Report on Sheveluch (Russia) — 13 October-19 October 2004
Smithsonian / US Geological Survey Weekly Volcanic Activity Report,
13 October-19 October 2004
Managing Editor: Gari Mayberry
Please cite this report as:
Global Volcanism Program, 2004. Report on Sheveluch (Russia). In: Mayberry, G (ed.), Weekly Volcanic Activity Report, 13 October-19 October 2004. Smithsonian Institution and US Geological Survey.
56.653°N, 161.36°E; summit elev. 3283 m
All times are local (unless otherwise noted)
Seismicity was above background levels at Shiveluch during 8-15 October, with weak shallow earthquakes occurring beneath the active lava dome. Two relatively strong shallow earthquakes, M 1.75 and 2.1, were recorded on 8 and 11 October, respectively. Spasmodic tremor was recorded during 7-12 October. Based on interpretations of seismic data, weak ash-and-gas explosions and hot avalanches may have occurred all week. Visual observations from the town of Klyuchi revealed that ash plumes rose to 3.5 km a.s.l. on 7 and 12 October and extended more than 10 km E. Weak gas-and-steam activity occurred on 11 and 12 October. Clouds obscured the volcano at other times. Shiveluch remained at Concern Color Code Orange.

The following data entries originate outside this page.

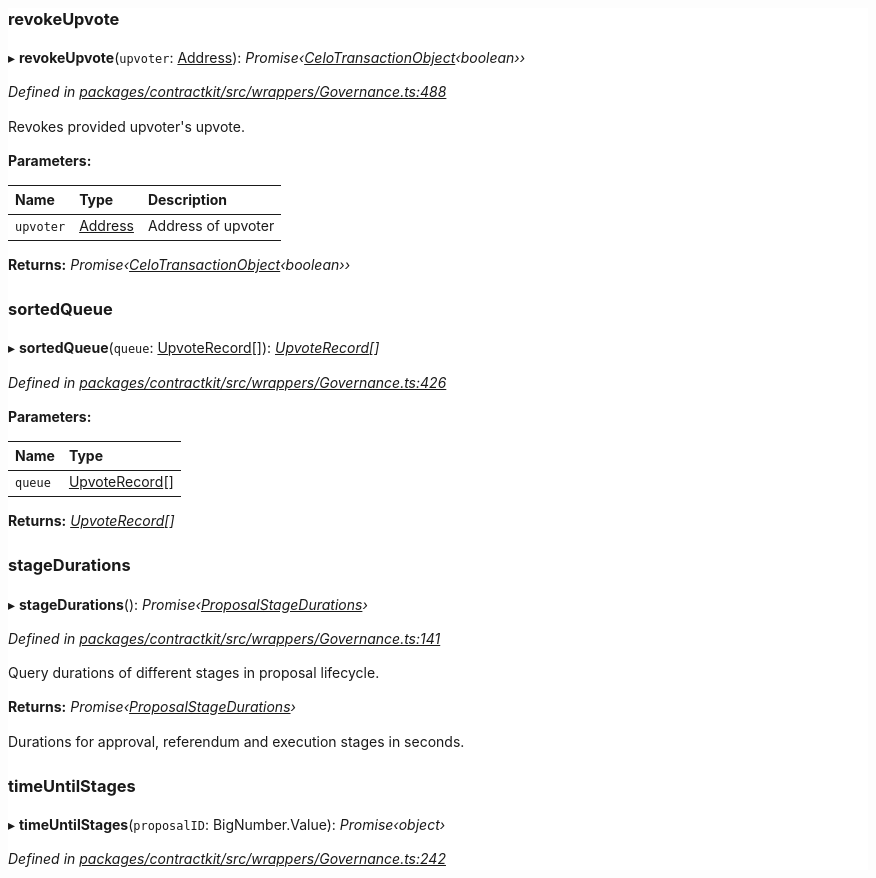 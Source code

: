### revokeUpvote

▸ **revokeUpvote**\(`upvoter`: [Address](_base_.md#address)\): _Promise‹_[_CeloTransactionObject_](../classes/_wrappers_basewrapper_.celotransactionobject.md)_‹boolean››_

_Defined in_ [_packages/contractkit/src/wrappers/Governance.ts:488_](https://github.com/celo-org/celo-monorepo/blob/master/packages/contractkit/src/wrappers/Governance.ts#L488)

Revokes provided upvoter's upvote.

**Parameters:**

| Name | Type | Description |
| :--- | :--- | :--- |
| `upvoter` | [Address](_base_.md#address) | Address of upvoter |

**Returns:** _Promise‹_[_CeloTransactionObject_](../classes/_wrappers_basewrapper_.celotransactionobject.md)_‹boolean››_

### sortedQueue

▸ **sortedQueue**\(`queue`: [UpvoteRecord](../interfaces/_wrappers_governance_.upvoterecord.md)\[\]\): [_UpvoteRecord_](../interfaces/_wrappers_governance_.upvoterecord.md)_\[\]_

_Defined in_ [_packages/contractkit/src/wrappers/Governance.ts:426_](https://github.com/celo-org/celo-monorepo/blob/master/packages/contractkit/src/wrappers/Governance.ts#L426)

**Parameters:**

| Name | Type |
| :--- | :--- |
| `queue` | [UpvoteRecord](../interfaces/_wrappers_governance_.upvoterecord.md)\[\] |

**Returns:** [_UpvoteRecord_](../interfaces/_wrappers_governance_.upvoterecord.md)_\[\]_

### stageDurations

▸ **stageDurations**\(\): _Promise‹_[_ProposalStageDurations_](../interfaces/_wrappers_governance_.proposalstagedurations.md)_›_

_Defined in_ [_packages/contractkit/src/wrappers/Governance.ts:141_](https://github.com/celo-org/celo-monorepo/blob/master/packages/contractkit/src/wrappers/Governance.ts#L141)

Query durations of different stages in proposal lifecycle.

**Returns:** _Promise‹_[_ProposalStageDurations_](../interfaces/_wrappers_governance_.proposalstagedurations.md)_›_

Durations for approval, referendum and execution stages in seconds.

### timeUntilStages

▸ **timeUntilStages**\(`proposalID`: BigNumber.Value\): _Promise‹object›_

_Defined in_ [_packages/contractkit/src/wrappers/Governance.ts:242_](https://github.com/celo-org/celo-monorepo/blob/master/packages/contractkit/src/wrappers/Governance.ts#L242)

Geological Summary. The high, isolated massif of Sheveluch volcano (also spelled Shiveluch) rises above the lowlands NNE of the Kliuchevskaya volcano group. The 1,300 km3 andesitic volcano is one of Kamchatka's largest and most active volcanic structures, with at least 60 large eruptions during the Holocene. The summit of roughly 65,000-year-old Stary Shiveluch is truncated by a broad 9-km-wide late-Pleistocene caldera breached to the south. Many lava domes occur on its outer flanks. The Molodoy Shiveluch lava dome complex was constructed during the Holocene within the large open caldera; Holocene lava dome extrusion also took place on the flanks of Stary Shiveluch. Widespread tephra layers from these eruptions have provided valuable time markers for dating volcanic events in Kamchatka. Frequent collapses of dome complexes, most recently in 1964, have produced debris avalanches whose deposits cover much of the floor of the breached caldera.